(CNN) 米政府の情報収集活動を暴露し、現在ロシアに亡命中のエドワード・スノーデン元米中央情報局(CIA)職員をめぐり、欧州議会は29日、スノーデン元職員の米国への送還を防止するよう加盟国に求める決議を可決した。
この決議には法的拘束力はない。
決議では加盟各国に対し「内部告発者として、国際的な人権擁護活動家としての同氏の立場を認め」て刑事訴追を取り下げるとともに「その結果として第三国による送還もしくは引き渡しを防ぐ」ことを求めている。
スノーデン元職員は米国家安全保障局(NSA)の大規模な情報収集プログラムに関する資料を漏洩(ろうえい)し、2013年に米国を離れた。

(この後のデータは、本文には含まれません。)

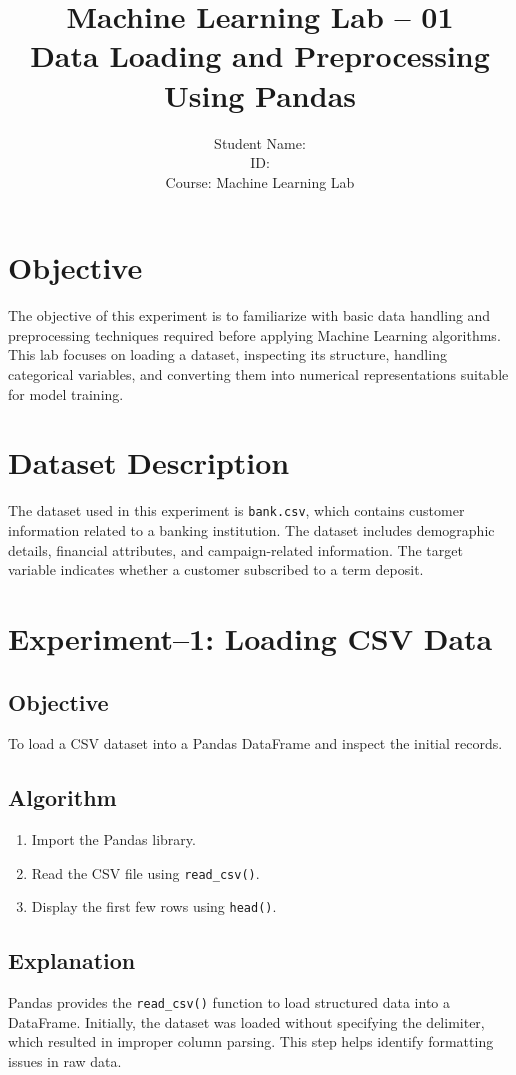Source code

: \documentclass[11pt]{article}
\title{\textbf{Machine Learning Lab -- 01}\\
Data Loading and Preprocessing Using Pandas}
\author{Student Name: \\
ID: \\
Course: Machine Learning Lab}
\date{}
\begin{document}
\maketitle

\section{Objective}
The objective of this experiment is to familiarize with basic data handling and preprocessing techniques required before applying Machine Learning algorithms. This lab focuses on loading a dataset, inspecting its structure, handling categorical variables, and converting them into numerical representations suitable for model training.

\section{Dataset Description}
The dataset used in this experiment is \texttt{bank.csv}, which contains customer information related to a banking institution. The dataset includes demographic details, financial attributes, and campaign-related information. The target variable indicates whether a customer subscribed to a term deposit.

\section{Experiment--1: Loading CSV Data}

\subsection*{Objective}
To load a CSV dataset into a Pandas DataFrame and inspect the initial records.

\subsection*{Algorithm}
\begin{enumerate}
    \item Import the Pandas library.
    \item Read the CSV file using \texttt{read\_csv()}.
    \item Display the first few rows using \texttt{head()}.
\end{enumerate}

\subsection*{Explanation}
Pandas provides the \texttt{read\_csv()} function to load structured data into a DataFrame. Initially, the dataset was loaded without specifying the delimiter, which resulted in improper column parsing. This step helps identify formatting issues in raw data.
\end{document}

短文投稿サイトのツイッターで、スノーデン元職員は今回の決議について「大きな変化をもたらすもの」だと述べた。
その上で「これは米政府への打撃にはならないが、友人たちから差し伸べられた救いの手だ。前進するチャンスだ」と記した。
米司法省によれば、スノーデン元職員が帰国すれば刑事訴追を受けることになる。元職員は3つの罪状ですでに起訴されている。

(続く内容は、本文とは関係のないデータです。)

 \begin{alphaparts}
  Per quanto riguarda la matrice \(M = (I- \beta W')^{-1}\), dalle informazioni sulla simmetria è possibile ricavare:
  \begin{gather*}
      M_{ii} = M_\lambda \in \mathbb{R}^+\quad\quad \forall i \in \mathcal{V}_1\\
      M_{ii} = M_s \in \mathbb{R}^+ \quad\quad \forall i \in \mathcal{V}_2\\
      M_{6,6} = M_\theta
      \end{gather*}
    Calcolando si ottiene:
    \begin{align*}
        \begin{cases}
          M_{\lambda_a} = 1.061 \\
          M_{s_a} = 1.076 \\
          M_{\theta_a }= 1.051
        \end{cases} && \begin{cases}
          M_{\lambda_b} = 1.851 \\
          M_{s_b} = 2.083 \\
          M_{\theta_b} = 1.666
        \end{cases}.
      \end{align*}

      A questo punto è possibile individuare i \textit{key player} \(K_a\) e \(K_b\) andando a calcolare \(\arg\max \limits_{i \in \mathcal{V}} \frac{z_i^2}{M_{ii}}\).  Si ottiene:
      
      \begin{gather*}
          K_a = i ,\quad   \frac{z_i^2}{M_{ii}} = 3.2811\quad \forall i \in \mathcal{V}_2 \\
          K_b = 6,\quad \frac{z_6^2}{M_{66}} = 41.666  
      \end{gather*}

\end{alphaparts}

スノーデン元職員は今月、英BBCに対し、亡命先のロシアから戻る条件として米国で服役する用意があることを米政府に「何度も」伝えているにもかかわらず、回答が得られていないと語った。
今回の決議について米国務省のカービー報道官は、スノーデン元職員に対する米政府の方針は変わらないと述べた。
カービー報道官は元職員は帰国してきちんと裁判を受けるべきだと指摘するとともに、「それが最初から米政府の立場だ。米国の安全保障を大いなる危機に陥れた人物であり、その責任を追う必要がある」と述べた。